_DATA FOR ANALYSIS_.
+++

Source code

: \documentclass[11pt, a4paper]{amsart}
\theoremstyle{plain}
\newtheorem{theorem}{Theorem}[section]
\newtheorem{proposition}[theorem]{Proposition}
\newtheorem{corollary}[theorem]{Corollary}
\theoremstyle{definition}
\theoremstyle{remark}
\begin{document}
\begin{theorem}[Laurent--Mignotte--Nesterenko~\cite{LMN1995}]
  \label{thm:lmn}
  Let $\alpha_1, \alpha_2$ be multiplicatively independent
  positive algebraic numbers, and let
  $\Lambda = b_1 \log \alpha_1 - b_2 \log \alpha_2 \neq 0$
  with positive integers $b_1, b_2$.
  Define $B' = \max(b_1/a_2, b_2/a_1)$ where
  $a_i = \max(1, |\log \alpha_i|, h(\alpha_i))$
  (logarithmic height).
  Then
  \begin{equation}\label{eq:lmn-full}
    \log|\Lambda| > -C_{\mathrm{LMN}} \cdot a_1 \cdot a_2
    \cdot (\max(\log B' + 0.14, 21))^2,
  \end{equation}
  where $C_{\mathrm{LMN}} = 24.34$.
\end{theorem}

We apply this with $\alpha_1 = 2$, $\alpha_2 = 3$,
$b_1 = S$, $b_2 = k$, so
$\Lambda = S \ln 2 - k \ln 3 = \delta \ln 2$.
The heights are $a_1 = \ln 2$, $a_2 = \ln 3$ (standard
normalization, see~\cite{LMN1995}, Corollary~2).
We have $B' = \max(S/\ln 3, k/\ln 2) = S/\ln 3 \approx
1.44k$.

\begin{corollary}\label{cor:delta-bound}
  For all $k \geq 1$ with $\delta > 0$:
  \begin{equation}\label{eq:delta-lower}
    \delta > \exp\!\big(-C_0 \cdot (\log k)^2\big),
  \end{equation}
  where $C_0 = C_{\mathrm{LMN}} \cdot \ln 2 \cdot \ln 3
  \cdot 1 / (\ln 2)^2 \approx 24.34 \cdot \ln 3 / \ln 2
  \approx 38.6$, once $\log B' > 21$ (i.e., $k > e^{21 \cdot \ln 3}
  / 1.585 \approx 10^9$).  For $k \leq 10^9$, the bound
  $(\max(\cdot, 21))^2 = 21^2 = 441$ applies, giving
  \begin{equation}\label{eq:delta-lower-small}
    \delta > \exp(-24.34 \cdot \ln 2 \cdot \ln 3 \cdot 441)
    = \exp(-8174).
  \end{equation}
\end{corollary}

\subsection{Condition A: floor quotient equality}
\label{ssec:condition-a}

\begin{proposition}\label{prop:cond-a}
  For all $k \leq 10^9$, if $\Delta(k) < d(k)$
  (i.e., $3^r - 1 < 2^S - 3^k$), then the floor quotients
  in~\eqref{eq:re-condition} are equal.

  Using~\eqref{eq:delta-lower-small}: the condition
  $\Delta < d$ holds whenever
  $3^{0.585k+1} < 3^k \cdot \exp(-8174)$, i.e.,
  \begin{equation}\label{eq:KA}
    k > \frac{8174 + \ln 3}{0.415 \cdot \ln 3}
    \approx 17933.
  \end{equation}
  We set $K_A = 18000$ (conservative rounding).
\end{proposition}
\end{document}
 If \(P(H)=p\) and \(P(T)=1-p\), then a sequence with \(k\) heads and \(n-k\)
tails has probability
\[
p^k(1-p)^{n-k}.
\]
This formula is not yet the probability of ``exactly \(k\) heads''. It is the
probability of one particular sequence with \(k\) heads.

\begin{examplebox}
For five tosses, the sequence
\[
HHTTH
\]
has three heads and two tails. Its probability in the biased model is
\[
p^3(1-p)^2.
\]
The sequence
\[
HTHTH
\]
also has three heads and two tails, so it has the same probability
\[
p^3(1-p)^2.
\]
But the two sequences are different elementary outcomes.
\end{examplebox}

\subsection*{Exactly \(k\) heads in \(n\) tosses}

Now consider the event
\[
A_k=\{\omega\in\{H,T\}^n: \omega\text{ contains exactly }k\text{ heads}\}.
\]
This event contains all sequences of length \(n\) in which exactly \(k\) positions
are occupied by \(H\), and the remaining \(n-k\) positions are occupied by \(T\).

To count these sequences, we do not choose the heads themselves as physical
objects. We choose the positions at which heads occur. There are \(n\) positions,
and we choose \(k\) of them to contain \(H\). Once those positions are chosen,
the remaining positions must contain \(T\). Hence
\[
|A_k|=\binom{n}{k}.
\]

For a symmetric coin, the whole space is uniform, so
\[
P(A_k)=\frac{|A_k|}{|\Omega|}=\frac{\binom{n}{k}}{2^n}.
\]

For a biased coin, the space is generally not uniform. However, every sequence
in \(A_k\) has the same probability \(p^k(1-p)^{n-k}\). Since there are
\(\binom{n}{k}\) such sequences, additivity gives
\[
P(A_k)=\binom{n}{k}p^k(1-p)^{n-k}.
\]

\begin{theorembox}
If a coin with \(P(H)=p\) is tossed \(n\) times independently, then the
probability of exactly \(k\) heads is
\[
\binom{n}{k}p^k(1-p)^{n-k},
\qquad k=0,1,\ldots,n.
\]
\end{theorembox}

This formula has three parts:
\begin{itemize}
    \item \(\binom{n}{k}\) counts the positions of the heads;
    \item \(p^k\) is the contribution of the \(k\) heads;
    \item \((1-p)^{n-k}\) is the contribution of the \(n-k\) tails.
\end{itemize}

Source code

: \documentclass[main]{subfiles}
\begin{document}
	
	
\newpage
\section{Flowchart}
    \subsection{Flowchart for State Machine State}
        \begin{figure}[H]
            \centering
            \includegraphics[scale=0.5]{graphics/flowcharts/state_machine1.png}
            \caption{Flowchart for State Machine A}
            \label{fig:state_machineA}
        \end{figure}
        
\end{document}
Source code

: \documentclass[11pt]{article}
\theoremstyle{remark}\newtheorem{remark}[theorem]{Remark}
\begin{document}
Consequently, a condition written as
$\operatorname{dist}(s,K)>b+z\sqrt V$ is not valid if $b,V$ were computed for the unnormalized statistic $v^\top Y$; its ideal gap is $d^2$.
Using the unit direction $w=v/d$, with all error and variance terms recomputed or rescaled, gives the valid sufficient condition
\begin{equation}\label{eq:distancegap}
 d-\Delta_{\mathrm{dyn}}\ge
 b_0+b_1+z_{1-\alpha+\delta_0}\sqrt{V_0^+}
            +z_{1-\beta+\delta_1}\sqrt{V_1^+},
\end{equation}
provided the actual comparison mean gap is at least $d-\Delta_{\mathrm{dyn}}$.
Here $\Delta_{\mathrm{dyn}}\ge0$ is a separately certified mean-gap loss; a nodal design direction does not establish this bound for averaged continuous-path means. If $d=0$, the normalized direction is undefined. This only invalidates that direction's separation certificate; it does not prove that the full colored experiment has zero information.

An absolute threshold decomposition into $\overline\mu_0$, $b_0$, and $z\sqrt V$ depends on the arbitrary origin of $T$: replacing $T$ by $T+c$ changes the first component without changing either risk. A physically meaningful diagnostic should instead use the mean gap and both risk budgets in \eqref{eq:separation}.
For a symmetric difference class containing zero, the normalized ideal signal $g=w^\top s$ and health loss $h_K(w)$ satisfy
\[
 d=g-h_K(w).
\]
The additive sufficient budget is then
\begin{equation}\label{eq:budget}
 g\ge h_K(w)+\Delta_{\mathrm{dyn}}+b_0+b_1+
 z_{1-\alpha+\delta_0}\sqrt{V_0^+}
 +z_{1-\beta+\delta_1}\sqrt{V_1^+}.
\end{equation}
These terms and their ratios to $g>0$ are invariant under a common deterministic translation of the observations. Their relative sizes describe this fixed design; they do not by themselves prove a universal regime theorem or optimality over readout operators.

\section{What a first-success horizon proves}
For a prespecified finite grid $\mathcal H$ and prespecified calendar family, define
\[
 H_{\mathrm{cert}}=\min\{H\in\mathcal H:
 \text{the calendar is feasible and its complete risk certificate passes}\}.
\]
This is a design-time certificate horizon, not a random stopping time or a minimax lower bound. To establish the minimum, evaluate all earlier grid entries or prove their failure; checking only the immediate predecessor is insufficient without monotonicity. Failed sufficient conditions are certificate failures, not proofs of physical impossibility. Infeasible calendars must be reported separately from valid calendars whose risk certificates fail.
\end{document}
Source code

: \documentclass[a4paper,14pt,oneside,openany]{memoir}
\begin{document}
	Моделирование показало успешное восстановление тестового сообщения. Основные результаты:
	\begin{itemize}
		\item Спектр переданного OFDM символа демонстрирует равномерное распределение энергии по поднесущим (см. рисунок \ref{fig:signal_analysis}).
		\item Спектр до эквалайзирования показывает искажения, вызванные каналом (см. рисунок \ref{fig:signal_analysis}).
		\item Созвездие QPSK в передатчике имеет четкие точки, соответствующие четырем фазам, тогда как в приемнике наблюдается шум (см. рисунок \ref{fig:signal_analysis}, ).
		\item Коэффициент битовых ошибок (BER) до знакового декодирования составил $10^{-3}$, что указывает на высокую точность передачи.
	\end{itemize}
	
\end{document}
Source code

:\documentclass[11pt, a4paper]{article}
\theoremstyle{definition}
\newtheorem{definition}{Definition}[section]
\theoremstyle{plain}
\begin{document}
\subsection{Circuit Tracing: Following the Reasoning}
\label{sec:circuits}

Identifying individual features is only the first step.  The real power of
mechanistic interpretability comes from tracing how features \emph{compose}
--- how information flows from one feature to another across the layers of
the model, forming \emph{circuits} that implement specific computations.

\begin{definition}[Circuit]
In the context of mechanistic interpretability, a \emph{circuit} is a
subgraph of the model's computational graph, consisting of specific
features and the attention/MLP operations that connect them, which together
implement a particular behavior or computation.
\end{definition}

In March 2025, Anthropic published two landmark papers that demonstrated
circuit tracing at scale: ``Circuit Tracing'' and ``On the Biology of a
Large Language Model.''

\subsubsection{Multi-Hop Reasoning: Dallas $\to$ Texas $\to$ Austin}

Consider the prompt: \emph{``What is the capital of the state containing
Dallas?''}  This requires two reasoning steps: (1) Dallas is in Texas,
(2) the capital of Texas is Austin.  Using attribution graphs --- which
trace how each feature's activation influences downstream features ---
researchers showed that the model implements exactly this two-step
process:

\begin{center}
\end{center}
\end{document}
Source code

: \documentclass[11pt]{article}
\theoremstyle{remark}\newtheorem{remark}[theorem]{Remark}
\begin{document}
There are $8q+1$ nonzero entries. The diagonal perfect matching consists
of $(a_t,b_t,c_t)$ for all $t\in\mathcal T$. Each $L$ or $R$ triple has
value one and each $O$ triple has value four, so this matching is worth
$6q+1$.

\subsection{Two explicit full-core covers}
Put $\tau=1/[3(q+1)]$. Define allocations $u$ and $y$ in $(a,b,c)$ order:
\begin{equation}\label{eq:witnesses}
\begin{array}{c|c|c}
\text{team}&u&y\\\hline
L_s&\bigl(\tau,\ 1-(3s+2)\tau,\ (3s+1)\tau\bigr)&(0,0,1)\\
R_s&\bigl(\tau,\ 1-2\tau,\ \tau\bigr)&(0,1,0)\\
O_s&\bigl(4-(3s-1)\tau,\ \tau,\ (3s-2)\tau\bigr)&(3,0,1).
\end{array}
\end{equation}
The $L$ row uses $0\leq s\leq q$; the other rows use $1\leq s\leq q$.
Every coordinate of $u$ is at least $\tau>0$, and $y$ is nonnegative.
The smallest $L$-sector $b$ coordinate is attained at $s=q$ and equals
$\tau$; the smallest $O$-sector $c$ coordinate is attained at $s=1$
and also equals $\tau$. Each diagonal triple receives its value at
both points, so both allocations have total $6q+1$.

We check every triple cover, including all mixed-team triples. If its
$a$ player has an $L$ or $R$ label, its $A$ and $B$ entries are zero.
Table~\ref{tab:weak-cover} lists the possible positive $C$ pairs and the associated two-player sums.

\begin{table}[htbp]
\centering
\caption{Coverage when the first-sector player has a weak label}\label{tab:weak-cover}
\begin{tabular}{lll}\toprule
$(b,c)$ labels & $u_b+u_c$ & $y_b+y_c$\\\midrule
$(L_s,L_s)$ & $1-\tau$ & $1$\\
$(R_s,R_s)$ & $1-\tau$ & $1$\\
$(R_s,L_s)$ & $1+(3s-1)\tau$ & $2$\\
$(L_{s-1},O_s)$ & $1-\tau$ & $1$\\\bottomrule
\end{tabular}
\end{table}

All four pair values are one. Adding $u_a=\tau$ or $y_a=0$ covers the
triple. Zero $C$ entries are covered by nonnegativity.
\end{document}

+++

_TASK OBJECTIVE_.
Copy out the range of lines above starting at the line with "Every coordinate of" and ending at the line with "attained at $s=1$", exactly and including both.

_SOLUTION TO THIS PROBLEM_.
Every coordinate of $u$ is at least $\tau>0$, and $y$ is nonnegative.
The smallest $L$-sector $b$ coordinate is attained at $s=q$ and equals
$\tau$; the smallest $O$-sector $c$ coordinate is attained at $s=1$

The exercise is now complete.